Activity →
Nothing but the exact lines from the one containing "这两个属性的值完全取决于节点" through the last line of the records below belongs in your answer.

Data →
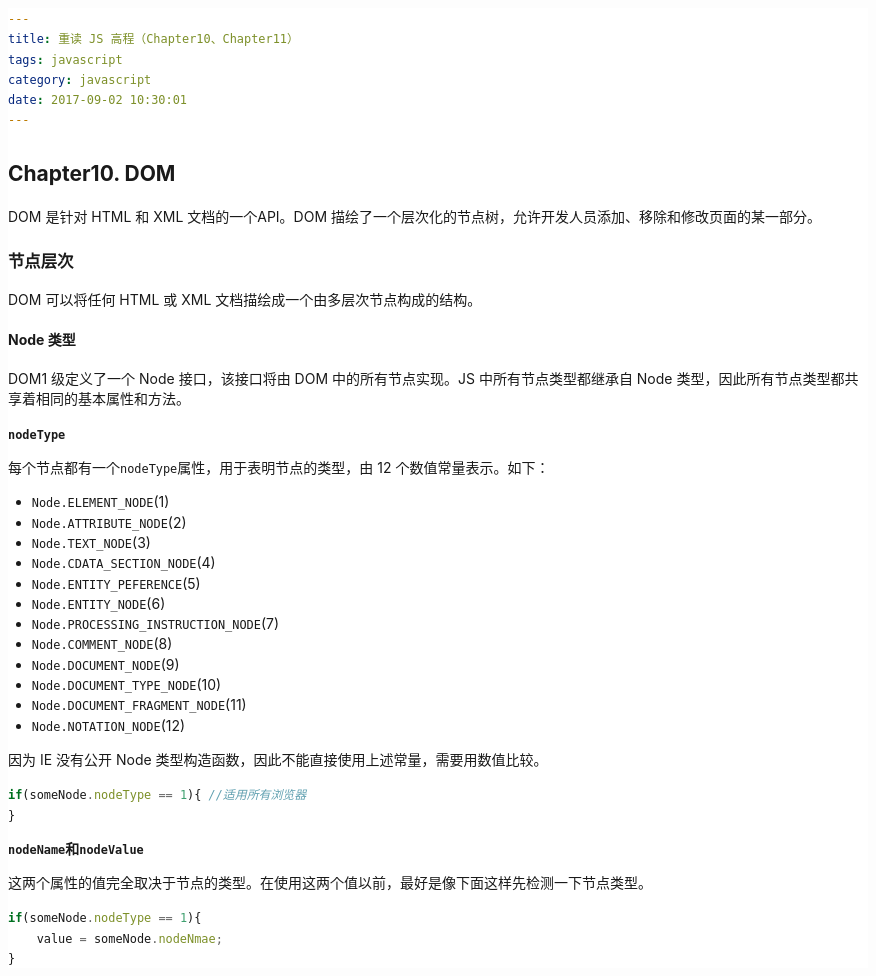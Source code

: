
 ```yaml
---
title: 重读 JS 高程（Chapter10、Chapter11）
tags: javascript
category: javascript
date: 2017-09-02 10:30:01
---
```



## Chapter10. DOM

DOM 是针对 HTML 和 XML 文档的一个API。DOM 描绘了一个层次化的节点树，允许开发人员添加、移除和修改页面的某一部分。

### 节点层次

DOM 可以将任何 HTML 或 XML 文档描绘成一个由多层次节点构成的结构。

#### Node 类型

DOM1 级定义了一个 Node 接口，该接口将由 DOM 中的所有节点实现。JS 中所有节点类型都继承自 Node 类型，因此所有节点类型都共享着相同的基本属性和方法。

**`nodeType`**

每个节点都有一个`nodeType`属性，用于表明节点的类型，由 12 个数值常量表示。如下：

  - `Node.ELEMENT_NODE`(1)
  - `Node.ATTRIBUTE_NODE`(2)
  - `Node.TEXT_NODE`(3)
  - `Node.CDATA_SECTION_NODE`(4)
  - `Node.ENTITY_PEFERENCE`(5)
  - `Node.ENTITY_NODE`(6)
  - `Node.PROCESSING_INSTRUCTION_NODE`(7)
  - `Node.COMMENT_NODE`(8)
  - `Node.DOCUMENT_NODE`(9)
  - `Node.DOCUMENT_TYPE_NODE`(10)
  - `Node.DOCUMENT_FRAGMENT_NODE`(11)
  - `Node.NOTATION_NODE`(12)

因为 IE 没有公开 Node 类型构造函数，因此不能直接使用上述常量，需要用数值比较。

``` javascript
if(someNode.nodeType == 1){ //适用所有浏览器
}
```



**`nodeName`和`nodeValue`**

这两个属性的值完全取决于节点的类型。在使用这两个值以前，最好是像下面这样先检测一下节点类型。

``` javascript
if(someNode.nodeType == 1){
    value = someNode.nodeNmae;
}
```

Solution for this exercise →
这两个属性的值完全取决于节点的类型。在使用这两个值以前，最好是像下面这样先检测一下节点类型。

``` javascript
if(someNode.nodeType == 1){
    value = someNode.nodeNmae;
}
```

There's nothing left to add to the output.